UPS entered into a Guard Services Agreement (GSA) with Adelis for uniformed guards.  The GSA required Adelis to carry commercial general liability insurance coverage, naming UPS as an additional insured, and requiring Adelis to defend and indemnify UPS against claims arising from any act or omission by any Adelis employee, or any injury suffered by any employee of Adelis.   In the underlying action, an Adelis security guard sued UPS when she was hit and injured by a tow car operated by a UPS employee. UPS’s insurer, Liberty, tendered the defense to Adelis’s insurer, Lexington, requesting complete indemnification. Lexington denied the tender, alleging that the incident was the result of the sole negligence of the UPS employee.

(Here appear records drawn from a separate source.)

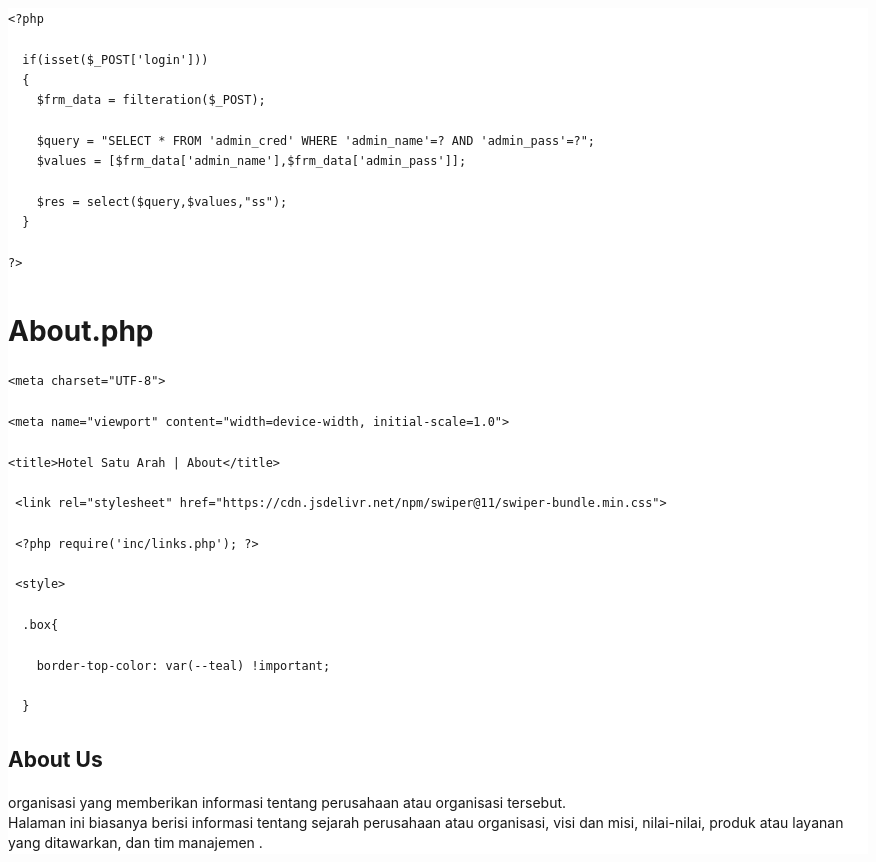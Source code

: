 
    <?php 

      if(isset($_POST['login']))
      {
        $frm_data = filteration($_POST);
    
        $query = "SELECT * FROM 'admin_cred' WHERE 'admin_name'=? AND 'admin_pass'=?";
        $values = [$frm_data['admin_name'],$frm_data['admin_pass']];
        
        $res = select($query,$values,"ss");
      }

    ?>


</body>
</html>

# About.php

<!DOCTYPE html>

<html lang="en">
  
<head>
  
    <meta charset="UTF-8">
    
    <meta name="viewport" content="width=device-width, initial-scale=1.0">
    
    <title>Hotel Satu Arah | About</title>
    
     <link rel="stylesheet" href="https://cdn.jsdelivr.net/npm/swiper@11/swiper-bundle.min.css">
     
     <?php require('inc/links.php'); ?>
     
     <style>
     
      .box{
      
        border-top-color: var(--teal) !important;
      
      }
      
  </style>
  
</head>

<body class="bg-light">
    
<?php require('inc/header.php'); ?>

<div class="my-5 px-4">
  
  <h2 class="fw-bold h-font text-center">About Us</h2>
  
  <div class="h-line bg-dark"></div>
  
  <p class="text-center mt-3">
    
  organisasi yang memberikan informasi tentang perusahaan atau organisasi tersebut.<br>Halaman ini biasanya berisi informasi tentang sejarah perusahaan atau organisasi, visi dan misi, nilai-nilai, produk atau layanan yang ditawarkan, dan tim manajemen
  .
  </p>
  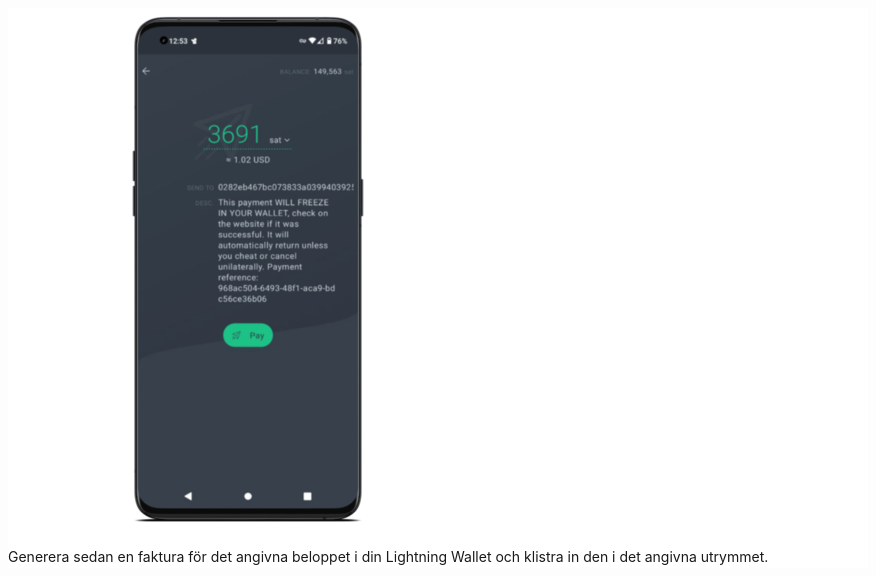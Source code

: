 ![image](assets/8.png)

Generera sedan en faktura för det angivna beloppet i din Lightning Wallet och klistra in den i det angivna utrymmet.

The court noted that Lexington’s Assumed Contract Exclusion did not apply to ‘insured contracts,’ which the policy defined as “that part of any other contract or agreement pertaining to Adelis’s business under which Adelis assumes the tort liability of another party to pay for ‘bodily injury’ to a third person or organization.”  The court concluded that Lexington was required to indemnify UPS because the GSA was an insured contract which pertained to Adelis’s business, and required Adelis to assume the tort liability of UPS for the bodily injury of third parties.  The court also noted that the Liberty and Lexington insurance policies contained “other insurance” clauses stating that coverage was primary unless the insured has other primary coverage through an additional insured endorsement, in which case the coverage shall be excess. The court held that because the Lexington Policy covered UPS as an additional insured while the Liberty Policy covered UPS as a primary insured, the “other insurance” clause in the Liberty contract was triggered while the “other insurance” clause in Lexington’s policy was not. Thus, Lexington’s coverage remained primary.